In recent weeks newly crowned Republican frontrunner Newt Gingrich has billed himself as the second coming of Theodore Roosevelt. While there are some superficial similarities between the former House Speaker and the boyishly exuberant 26th president, like a tendency toward bombastic rhetoric and a narcissistic fondness for the sound of their own voices, Gingrich’s political persona nevertheless more closely resembles that of another Roosevelt contemporary who went on to defeat the Rough Rider in the hotly contested 1912 presidential election: Woodrow Wilson.
Like Wilson, Gingrich spent a formative portion of his life in the deep South, drinking in that region’s traditional conservative attitudes on government and culture while displaying a strong sympathy for the old Confederacy. Both labored in the halls of higher education for several years before finally opting for a career in politics—Gingrich with a Ph.D in history from Tulane and Wilson with one in history and political science from John Hopkins.
Yet while Gingrich rose to national political prominence through the old tried and true congressional route, winning the speakership in 1995, Wilson earned his way by less conventional means.
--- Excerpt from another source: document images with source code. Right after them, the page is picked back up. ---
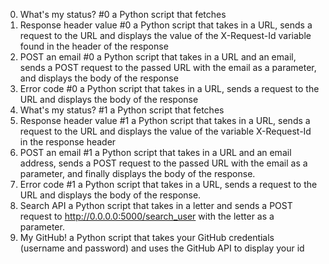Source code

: 0. What's my status? #0
	a Python script that fetches
1. Response header value #0
	a Python script that takes in a URL, sends a request to the URL and displays the value of the X-Request-Id variable found in the header of the response
2. POST an email #0
	a Python script that takes in a URL and an email, sends a POST request to the passed URL with the email as a parameter, and displays the body of the response
3. Error code #0
	a Python script that takes in a URL, sends a request to the URL and displays the body of the response
4. What's my status? #1
	a Python script that fetches
5. Response header value #1
	a Python script that takes in a URL, sends a request to the URL and displays the value of the variable X-Request-Id in the response header
6. POST an email #1
	a Python script that takes in a URL and an email address, sends a POST request to the passed URL with the email as a parameter, and finally displays the body of the response.
7. Error code #1
	a Python script that takes in a URL, sends a request to the URL and displays the body of the response.
8. Search API
	a Python script that takes in a letter and sends a POST request to http://0.0.0.0:5000/search_user with the letter as a parameter.
9. My GitHub!
	a Python script that takes your GitHub credentials (username and password) and uses the GitHub API to display your id

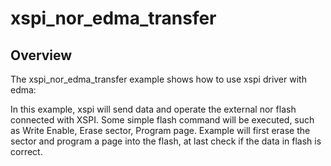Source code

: # xspi_nor_edma_transfer

## Overview
The xspi_nor_edma_transfer example shows how to use xspi driver with edma:

In this example, xspi will send data and operate the external nor flash connected with XSPI. Some simple flash command
will be executed, such as Write Enable, Erase sector, Program page.
Example will first erase the sector and program a page into the flash, at last check if the data in flash is correct.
After serving a distinguished stint as president of Princeton, he successfully pursued the governorship of New Jersey in 1910, winning by a wide popular margin. This minor difference aside, both share a remarkably similar political philosophy.
They adhere to what Wilson once termed the “New Freedom,” a belief that less is more when it comes to the federal government’s role in an average person’s life. “Do you want the court to appoint guardians for you or are you old enough to take care of yourselves?” Wilson asked. Gingrich finds no fault in this, as he commonly rails against those whom he deems as the elites and their supposedly baneful influence on economic progress and individual freedom. “You can’t trust anybody with power,” Gingrich once said.
But advocating less government doesn’t necessarily mean having no government. After all, Wilson is the same president who gave us the Federal Reserve Bank, the graduated income tax, the Federal Trade Commission and a ban on child labor. “We have been proud of our industrial achievements,” Wilson said in his inaugural address of 1913, “but we have not hitherto stopped thoughtfully enough to count the human cost, the cost of lives snuffed out, of energies overtaxed and broken, the fearful physical and spiritual cost to the men and women and children upon whom the dead weight and burden of it all has fallen pitilessly the years through.”
Likewise, Gingrich has not been shy about extending the long arm of federal authority when perceived necessity dictates. Just this fall, the GOP presidential hopeful had a difficult time explaining to party conservatives why he had once endorsed a cap-and-trade policy aimed at reducing carbon emissions, the believed chief cause for climate change among many in the scientific community.